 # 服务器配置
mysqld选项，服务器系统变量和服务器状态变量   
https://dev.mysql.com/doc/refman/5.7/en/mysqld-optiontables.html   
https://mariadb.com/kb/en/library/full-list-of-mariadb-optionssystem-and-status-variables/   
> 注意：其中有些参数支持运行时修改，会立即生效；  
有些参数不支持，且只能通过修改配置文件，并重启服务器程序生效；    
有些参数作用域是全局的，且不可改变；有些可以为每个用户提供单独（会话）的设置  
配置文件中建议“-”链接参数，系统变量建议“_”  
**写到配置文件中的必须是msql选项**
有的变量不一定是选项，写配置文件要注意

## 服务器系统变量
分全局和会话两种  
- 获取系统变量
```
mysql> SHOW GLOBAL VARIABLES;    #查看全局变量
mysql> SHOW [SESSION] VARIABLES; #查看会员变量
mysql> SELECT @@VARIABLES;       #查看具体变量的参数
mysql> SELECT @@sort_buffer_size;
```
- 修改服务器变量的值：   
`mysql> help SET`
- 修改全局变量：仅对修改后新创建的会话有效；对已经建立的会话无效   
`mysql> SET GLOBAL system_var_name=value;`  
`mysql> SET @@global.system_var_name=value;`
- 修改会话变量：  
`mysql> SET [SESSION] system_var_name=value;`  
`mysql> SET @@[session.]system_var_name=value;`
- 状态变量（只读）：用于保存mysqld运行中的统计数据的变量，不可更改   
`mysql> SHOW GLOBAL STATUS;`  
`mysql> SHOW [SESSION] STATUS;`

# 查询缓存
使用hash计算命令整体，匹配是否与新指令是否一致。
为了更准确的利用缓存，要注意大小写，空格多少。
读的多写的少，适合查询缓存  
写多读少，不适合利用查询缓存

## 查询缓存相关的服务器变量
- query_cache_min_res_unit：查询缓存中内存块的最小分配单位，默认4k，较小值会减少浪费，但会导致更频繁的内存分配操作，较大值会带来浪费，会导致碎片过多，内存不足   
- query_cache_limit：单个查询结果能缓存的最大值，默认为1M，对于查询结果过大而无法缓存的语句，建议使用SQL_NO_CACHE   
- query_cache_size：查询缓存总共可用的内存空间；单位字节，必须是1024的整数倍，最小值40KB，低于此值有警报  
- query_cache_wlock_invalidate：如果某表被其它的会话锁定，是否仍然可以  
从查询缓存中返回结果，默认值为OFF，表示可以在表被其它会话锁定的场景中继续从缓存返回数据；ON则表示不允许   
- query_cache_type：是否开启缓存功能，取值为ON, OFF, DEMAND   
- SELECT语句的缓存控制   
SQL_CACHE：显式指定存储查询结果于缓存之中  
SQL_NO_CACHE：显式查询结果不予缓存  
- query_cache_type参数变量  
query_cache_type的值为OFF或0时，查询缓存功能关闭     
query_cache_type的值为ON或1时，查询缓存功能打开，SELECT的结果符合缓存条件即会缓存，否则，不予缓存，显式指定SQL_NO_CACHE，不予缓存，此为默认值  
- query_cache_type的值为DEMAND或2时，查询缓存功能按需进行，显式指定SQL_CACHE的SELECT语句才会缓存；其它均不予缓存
══════════════════════════════
§ Work instruction
Return exactly the lines from the line holding "query_cache_type的值为ON或1时，查询缓" to the last line of the data, with both of those lines included and nothing added.

§ Result below
query_cache_type的值为ON或1时，查询缓存功能打开，SELECT的结果符合缓存条件即会缓存，否则，不予缓存，显式指定SQL_NO_CACHE，不予缓存，此为默认值  
- query_cache_type的值为DEMAND或2时，查询缓存功能按需进行，显式指定SQL_CACHE的SELECT语句才会缓存；其它均不予缓存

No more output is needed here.